VSB Students Run Tax Clinic to Assist Students

VSB student Michael Koerwer started Volunteer Income Tax Assistance (VITA) to help those in-need to file their taxes.

VSB student Michael Koerwer started Volunteer Income Tax Assistance (VITA) to help those in-need to file their taxes.

Lydia McFarlane, Staff Writer

Tax Day has been a major stressor to many Americans since 1955. Tax Day, which normally falls on or around April 15 (this year it was on April 18), is the day when individual income tax returns need to be submitted to the federal and state governments. By April 8, the IRS had received more than 103 million returns for this tax season and had already issued more than 63 million refunds, totalling more than $204 billion. While these seem like huge numbers, this still left almost 40 percent of taxpayers unaccounted for. By April 8, if people had not finished their taxes with about 10 days left until the deadline, many tax professionals were advising taxpayers to file for extensions, rather than rush to get them done. 

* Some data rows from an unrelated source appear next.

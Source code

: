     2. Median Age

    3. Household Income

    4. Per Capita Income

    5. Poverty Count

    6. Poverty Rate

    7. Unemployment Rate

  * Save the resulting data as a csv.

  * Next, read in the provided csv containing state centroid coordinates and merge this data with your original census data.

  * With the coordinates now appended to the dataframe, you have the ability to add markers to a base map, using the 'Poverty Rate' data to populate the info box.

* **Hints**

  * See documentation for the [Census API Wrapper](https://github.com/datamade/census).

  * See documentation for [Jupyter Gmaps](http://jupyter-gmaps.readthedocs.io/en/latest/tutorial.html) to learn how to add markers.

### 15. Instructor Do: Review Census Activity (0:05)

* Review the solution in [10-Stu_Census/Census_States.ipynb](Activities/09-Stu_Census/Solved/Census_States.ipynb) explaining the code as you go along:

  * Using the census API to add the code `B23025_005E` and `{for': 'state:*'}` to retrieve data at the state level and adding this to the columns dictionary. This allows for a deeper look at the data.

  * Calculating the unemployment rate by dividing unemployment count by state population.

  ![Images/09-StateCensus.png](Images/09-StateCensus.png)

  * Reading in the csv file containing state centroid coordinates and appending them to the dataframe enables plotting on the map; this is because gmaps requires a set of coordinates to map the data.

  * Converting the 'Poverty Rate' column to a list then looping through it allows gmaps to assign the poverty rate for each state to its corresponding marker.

Nina Tross, the executive director of the National Society of Tax Professionals, said that if people had not filed their taxes by then, “they’re better off filing an extension.” She explained that filing for an extension has no negative effect, as long as someone had paid their income taxes by Tax Day. For future reference, it is better to file for an extension and be able to complete taxes correctly, rather than rushing and risking messing something up.

As young adults, many University students have jobs. Whether the jobs are year-round, during the summer and breaks or there are multiple jobs, many students had to file their taxes. With finals less than a week away, it seems that Tax Day could not have come at a worse time. Amid papers, projects, exams, group work and more, many students were also forced to face the reality of filling out their taxes. This proved to be overwhelming at times, with several students needing to file for an extension.

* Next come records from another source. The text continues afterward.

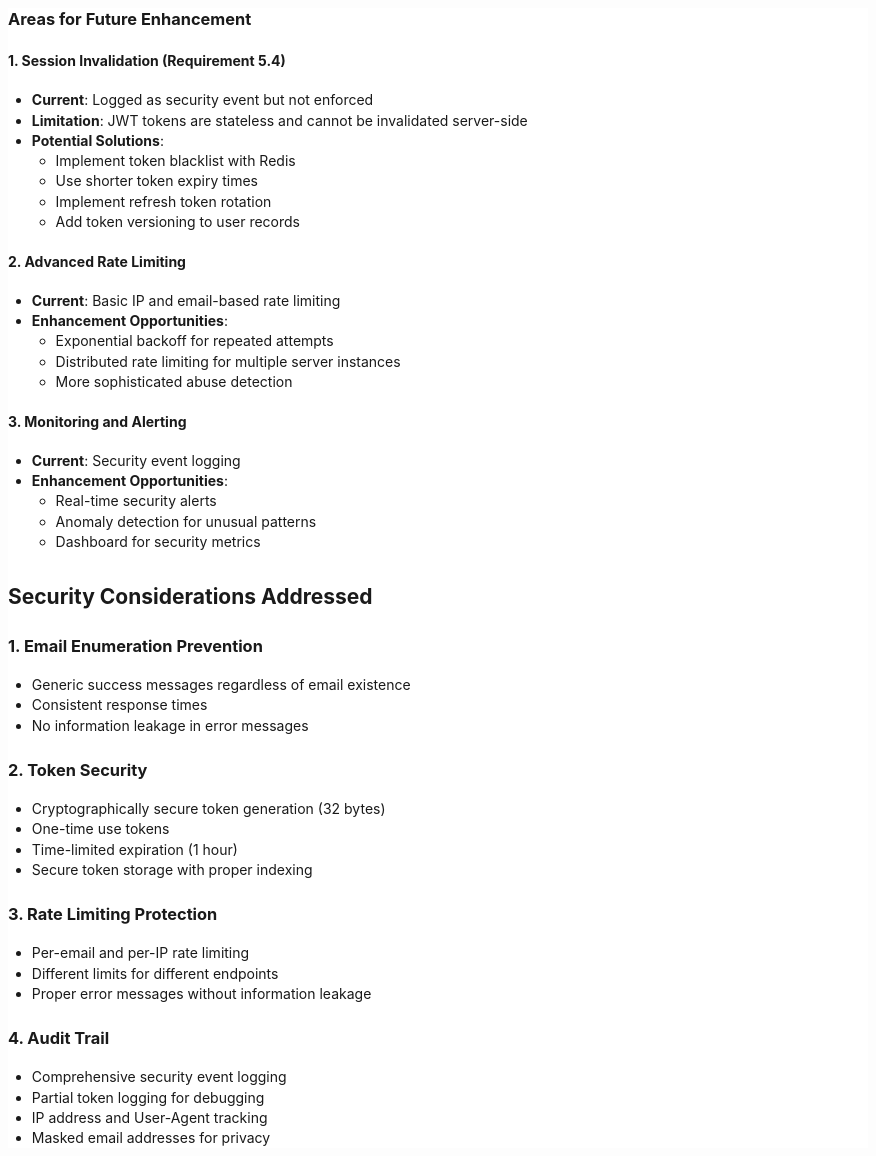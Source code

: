 ### Areas for Future Enhancement

#### 1. Session Invalidation (Requirement 5.4)
- **Current**: Logged as security event but not enforced
- **Limitation**: JWT tokens are stateless and cannot be invalidated server-side
- **Potential Solutions**:
  - Implement token blacklist with Redis
  - Use shorter token expiry times
  - Implement refresh token rotation
  - Add token versioning to user records

#### 2. Advanced Rate Limiting
- **Current**: Basic IP and email-based rate limiting
- **Enhancement Opportunities**:
  - Exponential backoff for repeated attempts
  - Distributed rate limiting for multiple server instances
  - More sophisticated abuse detection

#### 3. Monitoring and Alerting
- **Current**: Security event logging
- **Enhancement Opportunities**:
  - Real-time security alerts
  - Anomaly detection for unusual patterns
  - Dashboard for security metrics

## Security Considerations Addressed

### 1. Email Enumeration Prevention
- Generic success messages regardless of email existence
- Consistent response times
- No information leakage in error messages

### 2. Token Security
- Cryptographically secure token generation (32 bytes)
- One-time use tokens
- Time-limited expiration (1 hour)
- Secure token storage with proper indexing

### 3. Rate Limiting Protection
- Per-email and per-IP rate limiting
- Different limits for different endpoints
- Proper error messages without information leakage

### 4. Audit Trail
- Comprehensive security event logging
- Partial token logging for debugging
- IP address and User-Agent tracking
- Masked email addresses for privacy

Junior Mike Koerwer is an Applied Quantitative Finance and Management Information Systems double major with minors in Math and Statistics. With these majors and minors, he has a better background than most going into filing taxes. Koerwer runs VITA, the Volunteer Income Tax Assistance club on campus. He defines VITA as “an IRS volunteering initiative that allows people to get certified online and prepare taxes for lower-income individuals and families, as well as non-native English speakers and others who have difficulty filing.” 

Every year around Tax Day, VITA runs a tax clinic to help students file their taxes, and it also volunteers in Philadelphia. Koerwer expressed his frustration with the difficulty of tax returns, especially for those who are low-income. 

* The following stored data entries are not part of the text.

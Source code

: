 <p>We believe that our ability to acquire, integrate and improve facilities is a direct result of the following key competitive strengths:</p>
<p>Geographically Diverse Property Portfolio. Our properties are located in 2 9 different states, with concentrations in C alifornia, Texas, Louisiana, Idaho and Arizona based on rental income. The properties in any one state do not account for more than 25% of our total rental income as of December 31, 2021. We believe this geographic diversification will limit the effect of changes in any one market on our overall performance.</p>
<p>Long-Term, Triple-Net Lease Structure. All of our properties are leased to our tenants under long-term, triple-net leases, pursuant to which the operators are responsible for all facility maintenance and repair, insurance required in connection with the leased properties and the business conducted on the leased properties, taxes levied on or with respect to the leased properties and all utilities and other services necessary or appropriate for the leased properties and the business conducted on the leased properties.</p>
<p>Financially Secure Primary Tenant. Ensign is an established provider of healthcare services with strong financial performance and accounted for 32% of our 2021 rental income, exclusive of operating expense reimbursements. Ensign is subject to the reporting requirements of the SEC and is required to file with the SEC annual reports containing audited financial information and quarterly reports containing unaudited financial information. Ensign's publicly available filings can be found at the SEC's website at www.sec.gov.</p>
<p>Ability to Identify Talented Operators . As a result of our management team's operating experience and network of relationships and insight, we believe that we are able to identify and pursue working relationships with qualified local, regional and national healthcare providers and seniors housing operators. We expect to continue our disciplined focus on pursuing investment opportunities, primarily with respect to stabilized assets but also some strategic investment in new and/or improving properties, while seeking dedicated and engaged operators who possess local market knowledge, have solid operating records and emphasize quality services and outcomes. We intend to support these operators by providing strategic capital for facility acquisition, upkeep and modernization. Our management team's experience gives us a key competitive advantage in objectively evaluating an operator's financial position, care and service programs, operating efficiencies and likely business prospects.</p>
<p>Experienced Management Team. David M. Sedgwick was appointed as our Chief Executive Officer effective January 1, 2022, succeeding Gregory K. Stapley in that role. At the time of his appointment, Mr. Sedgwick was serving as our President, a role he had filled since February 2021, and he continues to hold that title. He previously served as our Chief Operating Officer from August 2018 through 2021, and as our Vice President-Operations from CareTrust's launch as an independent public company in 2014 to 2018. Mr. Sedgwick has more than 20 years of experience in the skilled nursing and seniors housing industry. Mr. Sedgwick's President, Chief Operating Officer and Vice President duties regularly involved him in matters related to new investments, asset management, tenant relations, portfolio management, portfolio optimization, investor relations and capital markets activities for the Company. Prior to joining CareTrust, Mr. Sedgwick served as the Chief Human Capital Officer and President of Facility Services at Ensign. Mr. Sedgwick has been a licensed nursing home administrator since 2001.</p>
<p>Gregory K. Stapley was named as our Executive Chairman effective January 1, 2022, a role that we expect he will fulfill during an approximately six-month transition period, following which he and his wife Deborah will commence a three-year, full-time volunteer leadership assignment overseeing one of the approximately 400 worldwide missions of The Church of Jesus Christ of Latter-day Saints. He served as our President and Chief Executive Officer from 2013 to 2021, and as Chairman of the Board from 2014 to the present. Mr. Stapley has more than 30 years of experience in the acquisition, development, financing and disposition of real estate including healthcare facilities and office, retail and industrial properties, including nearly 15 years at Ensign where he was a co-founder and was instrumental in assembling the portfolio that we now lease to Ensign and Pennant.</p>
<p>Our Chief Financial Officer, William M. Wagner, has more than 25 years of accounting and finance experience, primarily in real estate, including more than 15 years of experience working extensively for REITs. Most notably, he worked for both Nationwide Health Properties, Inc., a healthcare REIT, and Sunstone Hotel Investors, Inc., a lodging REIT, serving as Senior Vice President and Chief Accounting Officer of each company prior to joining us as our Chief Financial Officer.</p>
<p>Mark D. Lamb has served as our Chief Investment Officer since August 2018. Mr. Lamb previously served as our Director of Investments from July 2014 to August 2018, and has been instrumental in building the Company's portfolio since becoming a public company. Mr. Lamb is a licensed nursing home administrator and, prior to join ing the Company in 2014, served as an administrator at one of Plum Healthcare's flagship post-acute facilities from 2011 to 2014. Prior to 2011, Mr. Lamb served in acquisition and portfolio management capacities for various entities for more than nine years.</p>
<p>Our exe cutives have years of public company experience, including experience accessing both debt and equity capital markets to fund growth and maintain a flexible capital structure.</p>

“The clinic and volunteering in general is rewarding because we really do help people who are in need of a service, but it is bittersweet because I know that I would rather it just not be a problem and there be no need for an organization like VITA,” Koerwer said. “It is sad that the process is so difficult in this country, especially for low-income individuals who cannot afford more professional consultations and advice on their tax returns.” 

During the clinic, Koerwer expressed sympathy for students who were unfamiliar with filing taxes. 

“For students who have not taken a tax class, even if they are in VSB and even if they are Accounting majors, the process of filing your taxes is unclear and the specifics of the return are even more so,” he said. “Most of the students that we assist have no knowledge of what their return means or what the documents are that they need to procure, which I don’t personally think is abnormal among students.” 

VITA is still a relatively new organization on campus, having only been an official VSB society for the past semester. To get more updates on events like the tax clinic, make sure to follow its Instagram, @villanovavita. 

While students like Koerwer are better versed than most in filing taxes, many other students struggled through the process. Sophomore Gemma Krautzel is a Neuroscience major who has never had any formal financial education or training. She, like many other Americans, struggled to file her own taxes this tax season. Krautzel runs her Etsy business, Gemma Sophia Designs, on her own.

“Because I own a small Etsy business, this was the first year I had to do my own taxes,” Krautzel said. “What seemed like a simple task became a monstrously difficult one as I had to familiarize myself with tax jargon in order to complete only just a few forms. I just thought doing my own taxes would be a simpler task than what I experienced.” 

While tax season can be difficult and stressful, the University has resources such as VITA to help students go into the next tax season prepared and confident.